Top of Records for this task

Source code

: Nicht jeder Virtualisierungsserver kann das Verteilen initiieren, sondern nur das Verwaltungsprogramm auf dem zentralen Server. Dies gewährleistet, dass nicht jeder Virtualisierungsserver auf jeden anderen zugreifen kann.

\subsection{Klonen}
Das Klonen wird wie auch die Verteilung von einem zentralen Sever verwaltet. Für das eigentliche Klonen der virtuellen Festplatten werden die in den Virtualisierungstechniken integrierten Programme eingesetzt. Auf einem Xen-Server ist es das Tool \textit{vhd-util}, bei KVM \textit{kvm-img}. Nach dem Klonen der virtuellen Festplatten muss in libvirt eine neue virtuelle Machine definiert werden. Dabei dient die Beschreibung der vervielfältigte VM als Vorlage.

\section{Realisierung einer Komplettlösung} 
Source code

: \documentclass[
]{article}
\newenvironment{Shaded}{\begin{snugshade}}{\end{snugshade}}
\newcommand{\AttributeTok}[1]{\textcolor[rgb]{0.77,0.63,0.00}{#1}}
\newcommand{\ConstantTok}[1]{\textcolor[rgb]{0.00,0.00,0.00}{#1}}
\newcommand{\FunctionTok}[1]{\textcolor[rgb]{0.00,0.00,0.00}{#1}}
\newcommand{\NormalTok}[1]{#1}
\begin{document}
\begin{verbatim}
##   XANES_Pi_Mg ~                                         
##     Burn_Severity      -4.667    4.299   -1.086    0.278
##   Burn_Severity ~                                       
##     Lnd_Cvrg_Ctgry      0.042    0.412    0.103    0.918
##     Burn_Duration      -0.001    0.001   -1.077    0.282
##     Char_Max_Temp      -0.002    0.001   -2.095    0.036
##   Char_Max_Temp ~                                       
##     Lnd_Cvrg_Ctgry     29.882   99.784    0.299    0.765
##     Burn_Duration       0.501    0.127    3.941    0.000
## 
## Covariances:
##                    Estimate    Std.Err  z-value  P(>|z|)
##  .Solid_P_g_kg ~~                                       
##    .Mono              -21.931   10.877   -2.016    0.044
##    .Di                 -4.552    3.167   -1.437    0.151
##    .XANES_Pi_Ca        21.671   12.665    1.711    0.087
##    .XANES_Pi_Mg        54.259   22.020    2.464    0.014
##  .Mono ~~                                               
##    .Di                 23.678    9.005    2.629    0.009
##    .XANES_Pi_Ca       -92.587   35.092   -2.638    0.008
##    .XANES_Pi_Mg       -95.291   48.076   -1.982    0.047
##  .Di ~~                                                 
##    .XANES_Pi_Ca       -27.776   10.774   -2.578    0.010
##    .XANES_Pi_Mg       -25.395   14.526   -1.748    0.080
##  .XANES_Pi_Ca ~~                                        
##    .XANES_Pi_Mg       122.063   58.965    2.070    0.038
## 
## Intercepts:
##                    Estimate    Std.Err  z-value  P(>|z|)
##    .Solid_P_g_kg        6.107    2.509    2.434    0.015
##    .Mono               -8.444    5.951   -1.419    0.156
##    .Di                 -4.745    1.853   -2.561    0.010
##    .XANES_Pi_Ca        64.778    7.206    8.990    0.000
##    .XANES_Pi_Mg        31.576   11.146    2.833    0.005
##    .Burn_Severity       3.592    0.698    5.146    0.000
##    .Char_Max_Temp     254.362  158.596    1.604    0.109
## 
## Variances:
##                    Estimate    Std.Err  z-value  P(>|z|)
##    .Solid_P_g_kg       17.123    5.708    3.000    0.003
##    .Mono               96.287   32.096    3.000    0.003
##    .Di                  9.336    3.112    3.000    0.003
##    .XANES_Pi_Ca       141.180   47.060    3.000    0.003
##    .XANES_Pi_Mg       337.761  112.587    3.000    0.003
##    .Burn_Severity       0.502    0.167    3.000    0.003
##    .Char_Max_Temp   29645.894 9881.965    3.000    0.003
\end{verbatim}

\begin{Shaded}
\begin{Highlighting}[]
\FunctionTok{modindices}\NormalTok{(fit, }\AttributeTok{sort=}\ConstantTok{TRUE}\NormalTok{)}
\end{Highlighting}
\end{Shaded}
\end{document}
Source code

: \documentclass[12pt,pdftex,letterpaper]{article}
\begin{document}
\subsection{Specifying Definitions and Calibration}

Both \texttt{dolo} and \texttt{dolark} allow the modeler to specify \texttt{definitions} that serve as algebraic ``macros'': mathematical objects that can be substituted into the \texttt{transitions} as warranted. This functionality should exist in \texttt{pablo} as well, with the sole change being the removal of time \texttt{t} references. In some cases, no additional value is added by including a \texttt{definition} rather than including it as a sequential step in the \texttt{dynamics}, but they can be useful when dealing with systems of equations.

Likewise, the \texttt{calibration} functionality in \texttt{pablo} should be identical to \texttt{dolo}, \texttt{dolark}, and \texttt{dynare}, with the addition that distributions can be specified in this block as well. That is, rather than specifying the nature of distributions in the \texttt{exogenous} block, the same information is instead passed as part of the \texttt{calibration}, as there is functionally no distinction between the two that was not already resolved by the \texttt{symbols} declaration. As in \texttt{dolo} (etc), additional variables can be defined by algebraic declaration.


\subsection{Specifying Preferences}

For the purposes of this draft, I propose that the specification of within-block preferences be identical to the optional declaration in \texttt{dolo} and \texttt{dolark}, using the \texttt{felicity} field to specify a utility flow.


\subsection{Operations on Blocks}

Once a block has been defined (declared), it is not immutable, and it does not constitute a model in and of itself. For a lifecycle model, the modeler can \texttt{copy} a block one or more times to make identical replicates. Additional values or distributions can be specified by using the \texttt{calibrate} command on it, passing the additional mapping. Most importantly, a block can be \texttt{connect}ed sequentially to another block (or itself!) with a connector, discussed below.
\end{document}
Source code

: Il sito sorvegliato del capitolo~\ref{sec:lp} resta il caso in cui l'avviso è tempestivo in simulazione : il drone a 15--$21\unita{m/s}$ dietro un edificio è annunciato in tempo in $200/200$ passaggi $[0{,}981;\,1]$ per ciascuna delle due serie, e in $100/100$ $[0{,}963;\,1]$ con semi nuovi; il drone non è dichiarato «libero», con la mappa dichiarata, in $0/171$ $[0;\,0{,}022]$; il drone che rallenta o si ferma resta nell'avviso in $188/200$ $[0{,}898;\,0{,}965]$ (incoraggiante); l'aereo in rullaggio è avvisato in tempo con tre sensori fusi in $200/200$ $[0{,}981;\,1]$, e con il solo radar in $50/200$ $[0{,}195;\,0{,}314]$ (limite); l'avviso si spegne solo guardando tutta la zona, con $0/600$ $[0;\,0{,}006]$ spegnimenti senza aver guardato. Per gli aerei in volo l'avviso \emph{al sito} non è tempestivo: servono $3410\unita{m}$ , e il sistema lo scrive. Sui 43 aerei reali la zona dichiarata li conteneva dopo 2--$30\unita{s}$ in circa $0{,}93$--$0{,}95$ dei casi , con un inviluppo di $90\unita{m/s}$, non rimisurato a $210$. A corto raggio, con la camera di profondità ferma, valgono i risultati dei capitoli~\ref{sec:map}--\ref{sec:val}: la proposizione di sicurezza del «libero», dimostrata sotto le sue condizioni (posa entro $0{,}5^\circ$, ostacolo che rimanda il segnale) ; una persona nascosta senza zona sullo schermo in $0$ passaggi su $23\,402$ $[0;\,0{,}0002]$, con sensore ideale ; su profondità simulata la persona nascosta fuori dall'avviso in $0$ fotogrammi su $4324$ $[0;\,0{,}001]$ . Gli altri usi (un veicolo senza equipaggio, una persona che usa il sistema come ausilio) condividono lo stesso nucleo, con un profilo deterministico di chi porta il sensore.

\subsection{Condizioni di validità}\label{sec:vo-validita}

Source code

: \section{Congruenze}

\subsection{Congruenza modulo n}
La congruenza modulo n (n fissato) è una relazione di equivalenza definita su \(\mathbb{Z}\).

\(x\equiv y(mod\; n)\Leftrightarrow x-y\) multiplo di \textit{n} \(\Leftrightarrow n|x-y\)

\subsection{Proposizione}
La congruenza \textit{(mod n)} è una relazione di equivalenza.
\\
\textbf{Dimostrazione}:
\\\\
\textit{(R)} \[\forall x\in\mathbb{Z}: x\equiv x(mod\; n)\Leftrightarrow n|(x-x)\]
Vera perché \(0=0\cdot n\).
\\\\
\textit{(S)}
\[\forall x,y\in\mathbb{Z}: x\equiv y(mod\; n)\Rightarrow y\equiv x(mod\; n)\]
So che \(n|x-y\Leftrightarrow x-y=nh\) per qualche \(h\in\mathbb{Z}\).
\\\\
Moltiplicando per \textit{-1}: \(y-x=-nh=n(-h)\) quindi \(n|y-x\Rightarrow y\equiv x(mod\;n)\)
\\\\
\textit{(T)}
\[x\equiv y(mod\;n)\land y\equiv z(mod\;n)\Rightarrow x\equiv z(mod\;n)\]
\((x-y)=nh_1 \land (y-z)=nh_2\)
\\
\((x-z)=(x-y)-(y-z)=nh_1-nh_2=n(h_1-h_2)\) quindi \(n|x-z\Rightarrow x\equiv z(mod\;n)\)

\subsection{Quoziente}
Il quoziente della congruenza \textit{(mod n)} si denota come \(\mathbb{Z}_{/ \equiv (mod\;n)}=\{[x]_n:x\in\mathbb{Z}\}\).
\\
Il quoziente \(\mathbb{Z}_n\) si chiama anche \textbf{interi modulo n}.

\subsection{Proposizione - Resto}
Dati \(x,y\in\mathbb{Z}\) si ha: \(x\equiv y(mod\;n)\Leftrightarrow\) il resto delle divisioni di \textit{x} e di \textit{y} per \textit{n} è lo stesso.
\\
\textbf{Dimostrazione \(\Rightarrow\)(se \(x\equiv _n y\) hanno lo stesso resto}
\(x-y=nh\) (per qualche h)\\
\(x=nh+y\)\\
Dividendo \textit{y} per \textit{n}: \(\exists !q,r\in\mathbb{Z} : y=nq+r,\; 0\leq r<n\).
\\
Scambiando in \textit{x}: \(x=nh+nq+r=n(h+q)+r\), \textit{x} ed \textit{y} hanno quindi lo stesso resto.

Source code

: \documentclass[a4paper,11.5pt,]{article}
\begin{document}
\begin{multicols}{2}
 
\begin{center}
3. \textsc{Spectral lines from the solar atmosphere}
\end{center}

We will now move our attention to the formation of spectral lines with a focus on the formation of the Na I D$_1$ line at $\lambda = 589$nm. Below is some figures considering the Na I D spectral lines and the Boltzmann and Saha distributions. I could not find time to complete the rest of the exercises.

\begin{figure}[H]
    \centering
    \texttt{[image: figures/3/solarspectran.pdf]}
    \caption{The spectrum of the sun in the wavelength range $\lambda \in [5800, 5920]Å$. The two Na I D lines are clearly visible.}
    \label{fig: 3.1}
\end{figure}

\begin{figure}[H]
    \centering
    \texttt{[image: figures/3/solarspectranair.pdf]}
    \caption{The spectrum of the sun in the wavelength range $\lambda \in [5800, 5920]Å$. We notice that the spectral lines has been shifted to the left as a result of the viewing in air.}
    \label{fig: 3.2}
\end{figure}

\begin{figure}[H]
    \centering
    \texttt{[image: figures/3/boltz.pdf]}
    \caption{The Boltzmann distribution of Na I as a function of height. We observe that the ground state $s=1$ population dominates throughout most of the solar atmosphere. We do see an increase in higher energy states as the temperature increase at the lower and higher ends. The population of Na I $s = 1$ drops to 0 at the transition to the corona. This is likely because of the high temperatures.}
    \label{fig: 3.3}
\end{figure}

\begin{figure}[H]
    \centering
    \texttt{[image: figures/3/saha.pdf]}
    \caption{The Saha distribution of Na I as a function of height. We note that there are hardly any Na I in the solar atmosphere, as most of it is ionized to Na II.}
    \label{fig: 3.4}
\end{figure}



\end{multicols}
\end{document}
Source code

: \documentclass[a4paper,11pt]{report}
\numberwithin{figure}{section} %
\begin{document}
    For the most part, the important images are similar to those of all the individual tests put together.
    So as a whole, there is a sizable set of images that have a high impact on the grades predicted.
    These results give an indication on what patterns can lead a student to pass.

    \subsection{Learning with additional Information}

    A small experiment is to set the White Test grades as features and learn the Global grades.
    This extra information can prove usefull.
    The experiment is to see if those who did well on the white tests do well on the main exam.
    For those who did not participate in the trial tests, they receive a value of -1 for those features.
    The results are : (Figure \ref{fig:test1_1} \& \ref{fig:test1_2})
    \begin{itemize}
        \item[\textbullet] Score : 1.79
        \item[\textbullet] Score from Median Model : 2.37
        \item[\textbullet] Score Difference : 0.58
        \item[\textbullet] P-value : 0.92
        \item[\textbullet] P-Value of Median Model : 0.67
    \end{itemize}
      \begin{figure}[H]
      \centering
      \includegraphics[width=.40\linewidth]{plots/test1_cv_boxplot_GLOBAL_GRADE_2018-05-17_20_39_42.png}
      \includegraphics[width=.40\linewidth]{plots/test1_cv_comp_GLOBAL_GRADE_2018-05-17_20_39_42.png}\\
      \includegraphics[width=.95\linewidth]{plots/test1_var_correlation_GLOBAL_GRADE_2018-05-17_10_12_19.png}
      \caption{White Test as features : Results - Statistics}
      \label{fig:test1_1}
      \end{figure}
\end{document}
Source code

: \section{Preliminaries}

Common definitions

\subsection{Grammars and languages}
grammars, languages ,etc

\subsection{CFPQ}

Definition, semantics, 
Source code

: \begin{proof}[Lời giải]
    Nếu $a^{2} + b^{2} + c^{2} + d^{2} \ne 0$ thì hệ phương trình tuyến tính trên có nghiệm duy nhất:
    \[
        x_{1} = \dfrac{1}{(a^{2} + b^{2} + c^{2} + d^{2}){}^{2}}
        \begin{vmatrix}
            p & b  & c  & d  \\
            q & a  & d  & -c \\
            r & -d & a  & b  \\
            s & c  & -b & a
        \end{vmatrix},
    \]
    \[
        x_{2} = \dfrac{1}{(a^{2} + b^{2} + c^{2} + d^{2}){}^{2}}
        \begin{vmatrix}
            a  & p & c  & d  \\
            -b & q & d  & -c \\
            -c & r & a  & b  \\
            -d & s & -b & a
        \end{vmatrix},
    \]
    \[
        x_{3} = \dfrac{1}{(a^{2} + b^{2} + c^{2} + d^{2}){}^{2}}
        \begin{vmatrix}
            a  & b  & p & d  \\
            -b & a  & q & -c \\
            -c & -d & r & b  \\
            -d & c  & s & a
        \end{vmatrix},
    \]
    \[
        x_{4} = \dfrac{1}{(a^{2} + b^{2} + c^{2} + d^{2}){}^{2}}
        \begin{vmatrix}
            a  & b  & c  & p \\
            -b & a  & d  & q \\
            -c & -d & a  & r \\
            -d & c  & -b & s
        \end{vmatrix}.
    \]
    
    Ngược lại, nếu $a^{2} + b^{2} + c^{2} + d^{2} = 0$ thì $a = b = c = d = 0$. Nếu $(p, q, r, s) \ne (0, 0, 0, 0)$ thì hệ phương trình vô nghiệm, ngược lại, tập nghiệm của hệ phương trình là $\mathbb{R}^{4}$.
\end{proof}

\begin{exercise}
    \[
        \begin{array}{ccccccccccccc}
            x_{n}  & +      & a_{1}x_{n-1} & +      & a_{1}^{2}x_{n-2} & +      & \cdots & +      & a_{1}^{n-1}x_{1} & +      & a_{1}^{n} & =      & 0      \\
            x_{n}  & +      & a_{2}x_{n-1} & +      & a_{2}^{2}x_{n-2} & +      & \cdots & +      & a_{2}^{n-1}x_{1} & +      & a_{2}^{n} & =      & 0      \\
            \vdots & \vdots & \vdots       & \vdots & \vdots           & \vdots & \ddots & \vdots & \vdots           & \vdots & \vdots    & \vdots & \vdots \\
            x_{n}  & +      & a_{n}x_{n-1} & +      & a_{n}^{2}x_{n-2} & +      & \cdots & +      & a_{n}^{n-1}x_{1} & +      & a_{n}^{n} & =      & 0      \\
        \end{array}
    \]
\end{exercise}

Bottom of Records for this task

• **What the exercise asks**:
If a line in the listing has "modeler" in it, report that line.

• **Expected answer**:
Both \texttt{dolo} and \texttt{dolark} allow the modeler to specify \texttt{definitions} that serve as algebraic ``macros'': mathematical objects that can be substituted into the \texttt{transitions} as warranted. This functionality should exist in \texttt{pablo} as well, with the sole change being the removal of time \texttt{t} references. In some cases, no additional value is added by including a \texttt{definition} rather than including it as a sequential step in the \texttt{dynamics}, but they can be useful when dealing with systems of equations.
Once a block has been defined (declared), it is not immutable, and it does not constitute a model in and of itself. For a lifecycle model, the modeler can \texttt{copy} a block one or more times to make identical replicates. Additional values or distributions can be specified by using the \texttt{calibrate} command on it, passing the additional mapping. Most importantly, a block can be \texttt{connect}ed sequentially to another block (or itself!) with a connector, discussed below.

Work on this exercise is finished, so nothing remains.